Genetic/Increased Risk for Gynaecological Cancer

Availability

North South North West Statewide

Pre-referral work-up

History

All referrals should comply to referral standards.

There are a number of groups of women who we see for advice about their possible or proven genetic predisposition to gynaecological malignancies.

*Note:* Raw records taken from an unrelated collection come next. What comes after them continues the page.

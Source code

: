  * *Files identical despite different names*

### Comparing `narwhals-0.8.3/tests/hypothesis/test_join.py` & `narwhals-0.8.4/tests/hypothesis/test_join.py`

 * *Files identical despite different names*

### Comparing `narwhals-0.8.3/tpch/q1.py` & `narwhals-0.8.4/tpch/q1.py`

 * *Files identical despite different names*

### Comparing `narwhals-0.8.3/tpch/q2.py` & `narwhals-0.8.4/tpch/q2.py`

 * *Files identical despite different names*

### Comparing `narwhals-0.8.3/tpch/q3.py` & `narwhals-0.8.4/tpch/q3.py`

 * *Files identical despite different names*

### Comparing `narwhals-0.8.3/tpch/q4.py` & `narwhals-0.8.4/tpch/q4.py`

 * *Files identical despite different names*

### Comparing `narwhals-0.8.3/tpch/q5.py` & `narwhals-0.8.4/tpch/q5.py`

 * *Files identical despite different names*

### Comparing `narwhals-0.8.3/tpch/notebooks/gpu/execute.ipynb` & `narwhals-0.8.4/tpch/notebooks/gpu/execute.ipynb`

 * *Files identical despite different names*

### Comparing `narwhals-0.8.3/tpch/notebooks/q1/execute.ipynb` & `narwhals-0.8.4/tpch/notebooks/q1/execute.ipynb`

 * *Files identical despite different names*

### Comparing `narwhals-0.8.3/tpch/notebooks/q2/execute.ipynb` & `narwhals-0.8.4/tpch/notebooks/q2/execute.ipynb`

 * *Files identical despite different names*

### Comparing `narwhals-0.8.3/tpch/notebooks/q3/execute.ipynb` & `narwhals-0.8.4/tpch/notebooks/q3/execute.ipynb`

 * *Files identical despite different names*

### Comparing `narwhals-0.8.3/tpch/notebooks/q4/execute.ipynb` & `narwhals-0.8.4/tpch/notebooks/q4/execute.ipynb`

These include:

  • Women with a strong family history of breast and ovarian malignancy
  • Women who are known carriers of BRCA1 or 2 mutations
  • Women who are known carriers of mutations for Lynch II syndrome or HNPCC
  • Women with a strong family history of bowel and endometrial cancer

Advice can be given regarding:

  • Surveillance (or the lack of available screening techniques)
  • Prophylactic surgery (i.e. prophylactic bilateral salpingoopherectomy and hysterectomy)
  • Strategies to minimise risk

Interim/GP management

To refer a patient with this condition, please see the Gynaecologic Oncology clinic page for the full referral process and templates.

Please read about familial risk assessment FRA BOC.

Consideration should be given as to whether an opinion from the Tasmanian Clinical Genetics Service would be helpful prior to referral to our service.

For more information please see the Tasmanian Health Pathways website.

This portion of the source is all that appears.